═════ Information

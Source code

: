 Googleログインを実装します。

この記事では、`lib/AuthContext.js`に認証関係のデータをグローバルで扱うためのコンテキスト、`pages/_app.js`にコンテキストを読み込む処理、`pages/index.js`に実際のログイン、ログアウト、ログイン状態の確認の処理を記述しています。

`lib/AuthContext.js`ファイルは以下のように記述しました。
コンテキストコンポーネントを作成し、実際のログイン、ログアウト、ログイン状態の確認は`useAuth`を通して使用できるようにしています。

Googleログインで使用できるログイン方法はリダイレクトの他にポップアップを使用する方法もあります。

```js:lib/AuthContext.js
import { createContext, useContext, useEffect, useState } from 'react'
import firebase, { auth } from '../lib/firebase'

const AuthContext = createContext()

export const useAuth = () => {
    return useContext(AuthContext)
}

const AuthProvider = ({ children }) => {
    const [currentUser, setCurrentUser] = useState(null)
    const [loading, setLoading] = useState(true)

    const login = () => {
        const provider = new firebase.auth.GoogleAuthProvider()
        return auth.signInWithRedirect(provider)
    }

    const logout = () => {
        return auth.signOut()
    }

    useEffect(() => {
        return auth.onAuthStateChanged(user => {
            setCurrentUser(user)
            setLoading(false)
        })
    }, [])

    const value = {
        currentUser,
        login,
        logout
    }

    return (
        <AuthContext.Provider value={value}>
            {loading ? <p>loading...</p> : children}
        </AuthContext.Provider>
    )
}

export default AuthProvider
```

══════════

**What this task involves**
Every record needs to be reproduced exactly, with none skipped.

**Task response**
Source code

: Googleログインを実装します。

この記事では、`lib/AuthContext.js`に認証関係のデータをグローバルで扱うためのコンテキスト、`pages/_app.js`にコンテキストを読み込む処理、`pages/index.js`に実際のログイン、ログアウト、ログイン状態の確認の処理を記述しています。

`lib/AuthContext.js`ファイルは以下のように記述しました。
コンテキストコンポーネントを作成し、実際のログイン、ログアウト、ログイン状態の確認は`useAuth`を通して使用できるようにしています。

Googleログインで使用できるログイン方法はリダイレクトの他にポップアップを使用する方法もあります。

```js:lib/AuthContext.js
import { createContext, useContext, useEffect, useState } from 'react'
import firebase, { auth } from '../lib/firebase'

const AuthContext = createContext()

export const useAuth = () => {
    return useContext(AuthContext)
}

const AuthProvider = ({ children }) => {
    const [currentUser, setCurrentUser] = useState(null)
    const [loading, setLoading] = useState(true)

    const login = () => {
        const provider = new firebase.auth.GoogleAuthProvider()
        return auth.signInWithRedirect(provider)
    }

    const logout = () => {
        return auth.signOut()
    }

    useEffect(() => {
        return auth.onAuthStateChanged(user => {
            setCurrentUser(user)
            setLoading(false)
        })
    }, [])

    const value = {
        currentUser,
        login,
        logout
    }

    return (
        <AuthContext.Provider value={value}>
            {loading ? <p>loading...</p> : children}
        </AuthContext.Provider>
    )
}

export default AuthProvider
```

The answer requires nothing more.